- [EXERCISE REQUIREMENTS]
Below is a listing. Set down exactly the lines from the one containing "Docker Daemon은 Docker" through the one containing "동일하게 실행되도록 보장합니다.", both ends included, and leave out the rest.

─── INPUT RECORDS ───

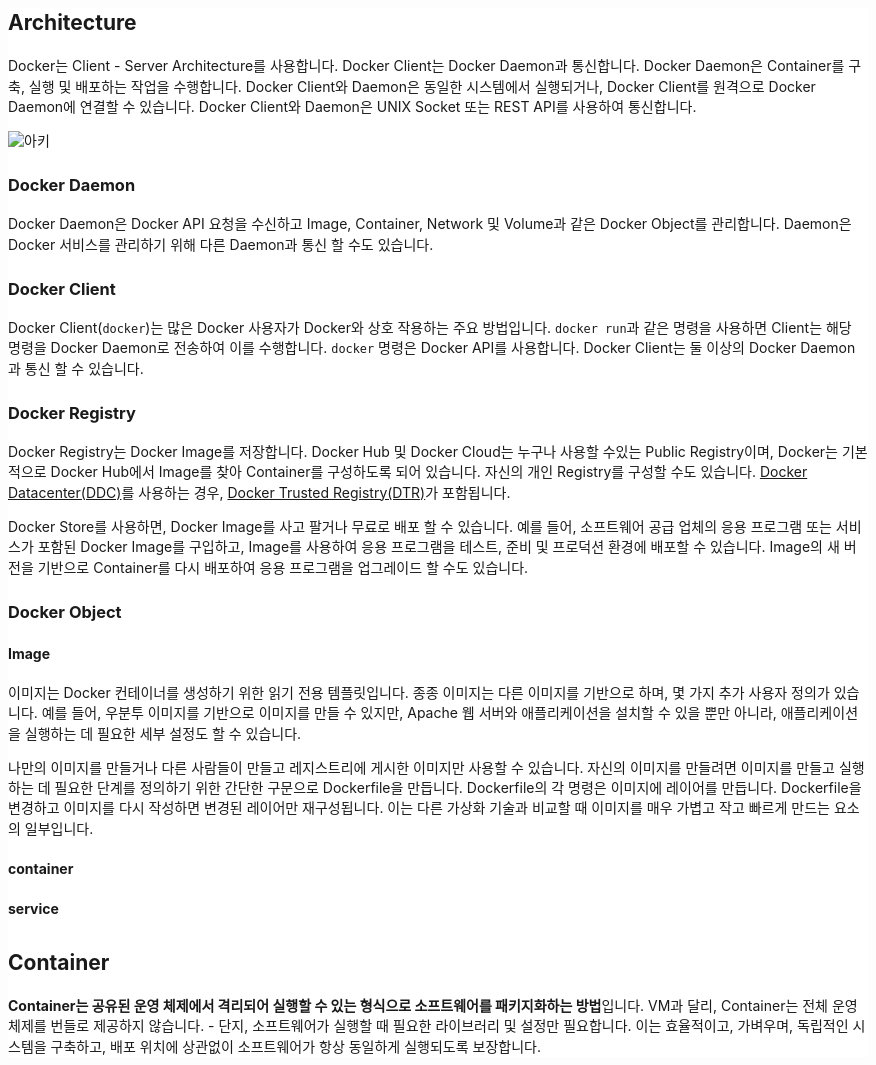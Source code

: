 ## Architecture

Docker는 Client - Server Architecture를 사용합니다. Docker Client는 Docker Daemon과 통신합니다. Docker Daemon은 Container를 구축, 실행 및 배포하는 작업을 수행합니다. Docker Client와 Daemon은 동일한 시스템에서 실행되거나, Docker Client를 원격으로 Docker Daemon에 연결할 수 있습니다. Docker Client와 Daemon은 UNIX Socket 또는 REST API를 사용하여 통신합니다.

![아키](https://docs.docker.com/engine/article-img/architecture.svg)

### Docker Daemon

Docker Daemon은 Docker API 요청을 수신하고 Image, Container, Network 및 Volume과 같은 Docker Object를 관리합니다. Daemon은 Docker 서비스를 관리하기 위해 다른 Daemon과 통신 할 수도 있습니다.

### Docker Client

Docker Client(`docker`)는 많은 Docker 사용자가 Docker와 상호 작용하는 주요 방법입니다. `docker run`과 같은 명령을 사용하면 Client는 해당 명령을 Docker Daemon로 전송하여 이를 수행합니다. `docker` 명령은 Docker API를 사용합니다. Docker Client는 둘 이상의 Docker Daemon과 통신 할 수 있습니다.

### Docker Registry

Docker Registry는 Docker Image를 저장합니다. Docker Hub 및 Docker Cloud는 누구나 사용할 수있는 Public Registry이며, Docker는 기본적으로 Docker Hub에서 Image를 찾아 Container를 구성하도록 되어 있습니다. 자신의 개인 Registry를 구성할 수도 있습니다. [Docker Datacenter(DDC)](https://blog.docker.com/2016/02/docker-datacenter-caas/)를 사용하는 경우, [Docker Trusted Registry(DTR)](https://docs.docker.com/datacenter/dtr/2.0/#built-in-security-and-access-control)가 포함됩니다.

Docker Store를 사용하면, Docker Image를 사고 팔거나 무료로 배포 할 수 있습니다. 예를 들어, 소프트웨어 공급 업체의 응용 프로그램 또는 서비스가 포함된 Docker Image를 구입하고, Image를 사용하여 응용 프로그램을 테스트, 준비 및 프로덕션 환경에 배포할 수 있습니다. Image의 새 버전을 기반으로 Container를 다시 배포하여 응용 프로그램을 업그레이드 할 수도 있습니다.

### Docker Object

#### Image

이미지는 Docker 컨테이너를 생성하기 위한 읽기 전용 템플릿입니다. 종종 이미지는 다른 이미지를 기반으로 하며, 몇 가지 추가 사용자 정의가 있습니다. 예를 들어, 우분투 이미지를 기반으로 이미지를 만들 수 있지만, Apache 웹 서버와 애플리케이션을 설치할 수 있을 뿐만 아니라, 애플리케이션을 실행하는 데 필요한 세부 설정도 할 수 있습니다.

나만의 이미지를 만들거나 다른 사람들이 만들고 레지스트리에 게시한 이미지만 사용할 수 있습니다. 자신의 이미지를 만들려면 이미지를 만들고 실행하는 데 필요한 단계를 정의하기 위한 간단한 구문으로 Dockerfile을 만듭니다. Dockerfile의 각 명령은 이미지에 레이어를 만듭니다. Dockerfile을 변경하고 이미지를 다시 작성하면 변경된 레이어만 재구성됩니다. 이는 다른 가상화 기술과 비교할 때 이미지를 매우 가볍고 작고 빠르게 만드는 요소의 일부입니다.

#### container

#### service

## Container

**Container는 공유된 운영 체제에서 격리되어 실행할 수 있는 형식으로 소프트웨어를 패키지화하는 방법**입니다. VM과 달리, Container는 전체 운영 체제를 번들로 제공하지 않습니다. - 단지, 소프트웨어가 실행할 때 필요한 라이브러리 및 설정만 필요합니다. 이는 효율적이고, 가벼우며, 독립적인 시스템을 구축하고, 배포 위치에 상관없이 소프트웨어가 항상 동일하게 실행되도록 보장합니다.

───
─── INPUT RECORDS ───

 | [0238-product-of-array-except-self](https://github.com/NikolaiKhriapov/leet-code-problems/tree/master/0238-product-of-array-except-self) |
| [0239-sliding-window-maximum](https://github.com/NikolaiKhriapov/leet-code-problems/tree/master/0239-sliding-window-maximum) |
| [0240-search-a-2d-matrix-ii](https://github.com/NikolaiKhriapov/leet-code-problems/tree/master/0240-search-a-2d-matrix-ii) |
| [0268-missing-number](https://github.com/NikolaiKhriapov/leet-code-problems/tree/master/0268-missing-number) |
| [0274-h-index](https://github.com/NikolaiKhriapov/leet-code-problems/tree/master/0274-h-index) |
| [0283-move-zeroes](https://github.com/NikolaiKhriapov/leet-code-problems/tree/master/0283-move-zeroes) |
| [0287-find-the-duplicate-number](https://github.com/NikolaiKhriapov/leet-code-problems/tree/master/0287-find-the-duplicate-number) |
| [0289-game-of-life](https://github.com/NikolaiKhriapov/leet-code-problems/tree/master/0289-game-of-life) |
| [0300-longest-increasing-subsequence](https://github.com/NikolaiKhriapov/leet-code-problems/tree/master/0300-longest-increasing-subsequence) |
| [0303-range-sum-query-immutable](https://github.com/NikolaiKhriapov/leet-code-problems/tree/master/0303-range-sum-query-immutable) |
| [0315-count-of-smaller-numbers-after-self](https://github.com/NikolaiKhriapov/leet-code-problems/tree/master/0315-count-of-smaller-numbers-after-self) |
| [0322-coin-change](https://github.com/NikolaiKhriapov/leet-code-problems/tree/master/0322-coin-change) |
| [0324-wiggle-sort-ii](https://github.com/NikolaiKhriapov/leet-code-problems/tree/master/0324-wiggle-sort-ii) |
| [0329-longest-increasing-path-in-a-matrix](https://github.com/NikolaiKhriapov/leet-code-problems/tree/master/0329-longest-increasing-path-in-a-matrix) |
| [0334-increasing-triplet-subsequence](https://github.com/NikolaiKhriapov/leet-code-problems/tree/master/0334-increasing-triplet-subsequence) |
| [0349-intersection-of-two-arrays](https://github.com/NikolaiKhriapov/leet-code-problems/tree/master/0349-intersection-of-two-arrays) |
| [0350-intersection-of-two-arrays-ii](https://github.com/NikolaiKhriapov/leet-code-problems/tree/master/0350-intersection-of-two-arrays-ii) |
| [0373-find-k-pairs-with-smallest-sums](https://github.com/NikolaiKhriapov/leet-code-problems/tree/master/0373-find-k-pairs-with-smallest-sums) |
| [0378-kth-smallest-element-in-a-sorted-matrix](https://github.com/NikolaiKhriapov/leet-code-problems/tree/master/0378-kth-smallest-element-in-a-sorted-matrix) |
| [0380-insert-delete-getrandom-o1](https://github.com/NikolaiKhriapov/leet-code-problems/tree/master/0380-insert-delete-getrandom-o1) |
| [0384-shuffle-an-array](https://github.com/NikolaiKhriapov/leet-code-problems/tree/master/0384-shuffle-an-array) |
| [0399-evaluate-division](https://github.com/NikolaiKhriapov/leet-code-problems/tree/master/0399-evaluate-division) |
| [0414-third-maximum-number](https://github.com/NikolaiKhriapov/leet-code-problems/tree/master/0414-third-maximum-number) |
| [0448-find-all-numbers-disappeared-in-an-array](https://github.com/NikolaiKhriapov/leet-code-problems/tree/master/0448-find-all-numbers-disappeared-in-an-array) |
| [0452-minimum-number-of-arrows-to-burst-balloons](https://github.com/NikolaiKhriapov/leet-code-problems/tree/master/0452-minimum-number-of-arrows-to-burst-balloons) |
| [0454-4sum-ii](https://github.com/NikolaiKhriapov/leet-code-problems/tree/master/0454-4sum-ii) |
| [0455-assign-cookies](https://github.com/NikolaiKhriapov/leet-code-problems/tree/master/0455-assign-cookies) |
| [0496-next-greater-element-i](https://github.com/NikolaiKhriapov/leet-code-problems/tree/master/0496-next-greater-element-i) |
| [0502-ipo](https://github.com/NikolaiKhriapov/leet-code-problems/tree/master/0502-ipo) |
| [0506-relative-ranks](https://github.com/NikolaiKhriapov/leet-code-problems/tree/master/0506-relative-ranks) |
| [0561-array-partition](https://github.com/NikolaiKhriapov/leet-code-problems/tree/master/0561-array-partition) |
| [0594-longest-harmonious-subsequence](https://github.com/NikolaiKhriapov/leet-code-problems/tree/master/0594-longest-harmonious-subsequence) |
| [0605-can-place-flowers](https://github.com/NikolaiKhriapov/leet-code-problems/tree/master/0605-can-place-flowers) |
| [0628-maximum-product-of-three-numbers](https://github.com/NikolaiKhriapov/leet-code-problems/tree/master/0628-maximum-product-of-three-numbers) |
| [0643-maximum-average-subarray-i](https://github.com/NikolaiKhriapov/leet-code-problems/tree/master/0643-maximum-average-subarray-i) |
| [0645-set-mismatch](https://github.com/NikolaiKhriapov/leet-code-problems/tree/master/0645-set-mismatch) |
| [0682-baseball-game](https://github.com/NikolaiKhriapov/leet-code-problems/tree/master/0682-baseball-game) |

───
─── INPUT RECORDS ───

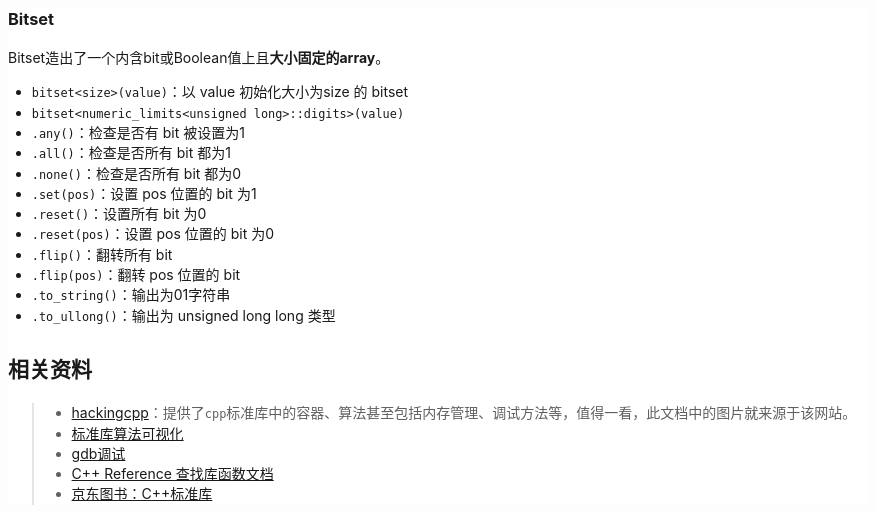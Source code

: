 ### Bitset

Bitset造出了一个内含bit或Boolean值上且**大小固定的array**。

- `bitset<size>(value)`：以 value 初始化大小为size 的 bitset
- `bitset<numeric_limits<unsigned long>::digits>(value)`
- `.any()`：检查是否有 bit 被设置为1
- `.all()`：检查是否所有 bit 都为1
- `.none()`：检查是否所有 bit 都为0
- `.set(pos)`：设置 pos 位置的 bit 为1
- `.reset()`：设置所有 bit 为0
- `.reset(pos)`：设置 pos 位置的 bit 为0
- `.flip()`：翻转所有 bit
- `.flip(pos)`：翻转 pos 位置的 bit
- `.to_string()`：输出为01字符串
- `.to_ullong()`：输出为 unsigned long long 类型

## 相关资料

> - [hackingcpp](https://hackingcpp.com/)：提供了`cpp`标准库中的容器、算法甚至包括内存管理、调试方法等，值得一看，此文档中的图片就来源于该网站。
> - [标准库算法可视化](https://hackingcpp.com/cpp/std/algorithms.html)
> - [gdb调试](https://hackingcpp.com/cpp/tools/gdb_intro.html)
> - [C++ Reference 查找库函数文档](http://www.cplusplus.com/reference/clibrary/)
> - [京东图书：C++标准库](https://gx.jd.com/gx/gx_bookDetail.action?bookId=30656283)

───

- [EXPECTED ANSWER]
Docker Daemon은 Docker API 요청을 수신하고 Image, Container, Network 및 Volume과 같은 Docker Object를 관리합니다. Daemon은 Docker 서비스를 관리하기 위해 다른 Daemon과 통신 할 수도 있습니다.

### Docker Client

Docker Client(`docker`)는 많은 Docker 사용자가 Docker와 상호 작용하는 주요 방법입니다. `docker run`과 같은 명령을 사용하면 Client는 해당 명령을 Docker Daemon로 전송하여 이를 수행합니다. `docker` 명령은 Docker API를 사용합니다. Docker Client는 둘 이상의 Docker Daemon과 통신 할 수 있습니다.

### Docker Registry

Docker Registry는 Docker Image를 저장합니다. Docker Hub 및 Docker Cloud는 누구나 사용할 수있는 Public Registry이며, Docker는 기본적으로 Docker Hub에서 Image를 찾아 Container를 구성하도록 되어 있습니다. 자신의 개인 Registry를 구성할 수도 있습니다. [Docker Datacenter(DDC)](https://blog.docker.com/2016/02/docker-datacenter-caas/)를 사용하는 경우, [Docker Trusted Registry(DTR)](https://docs.docker.com/datacenter/dtr/2.0/#built-in-security-and-access-control)가 포함됩니다.

Docker Store를 사용하면, Docker Image를 사고 팔거나 무료로 배포 할 수 있습니다. 예를 들어, 소프트웨어 공급 업체의 응용 프로그램 또는 서비스가 포함된 Docker Image를 구입하고, Image를 사용하여 응용 프로그램을 테스트, 준비 및 프로덕션 환경에 배포할 수 있습니다. Image의 새 버전을 기반으로 Container를 다시 배포하여 응용 프로그램을 업그레이드 할 수도 있습니다.

### Docker Object

#### Image

이미지는 Docker 컨테이너를 생성하기 위한 읽기 전용 템플릿입니다. 종종 이미지는 다른 이미지를 기반으로 하며, 몇 가지 추가 사용자 정의가 있습니다. 예를 들어, 우분투 이미지를 기반으로 이미지를 만들 수 있지만, Apache 웹 서버와 애플리케이션을 설치할 수 있을 뿐만 아니라, 애플리케이션을 실행하는 데 필요한 세부 설정도 할 수 있습니다.

나만의 이미지를 만들거나 다른 사람들이 만들고 레지스트리에 게시한 이미지만 사용할 수 있습니다. 자신의 이미지를 만들려면 이미지를 만들고 실행하는 데 필요한 단계를 정의하기 위한 간단한 구문으로 Dockerfile을 만듭니다. Dockerfile의 각 명령은 이미지에 레이어를 만듭니다. Dockerfile을 변경하고 이미지를 다시 작성하면 변경된 레이어만 재구성됩니다. 이는 다른 가상화 기술과 비교할 때 이미지를 매우 가볍고 작고 빠르게 만드는 요소의 일부입니다.

#### container

#### service

## Container

**Container는 공유된 운영 체제에서 격리되어 실행할 수 있는 형식으로 소프트웨어를 패키지화하는 방법**입니다. VM과 달리, Container는 전체 운영 체제를 번들로 제공하지 않습니다. - 단지, 소프트웨어가 실행할 때 필요한 라이브러리 및 설정만 필요합니다. 이는 효율적이고, 가벼우며, 독립적인 시스템을 구축하고, 배포 위치에 상관없이 소프트웨어가 항상 동일하게 실행되도록 보장합니다.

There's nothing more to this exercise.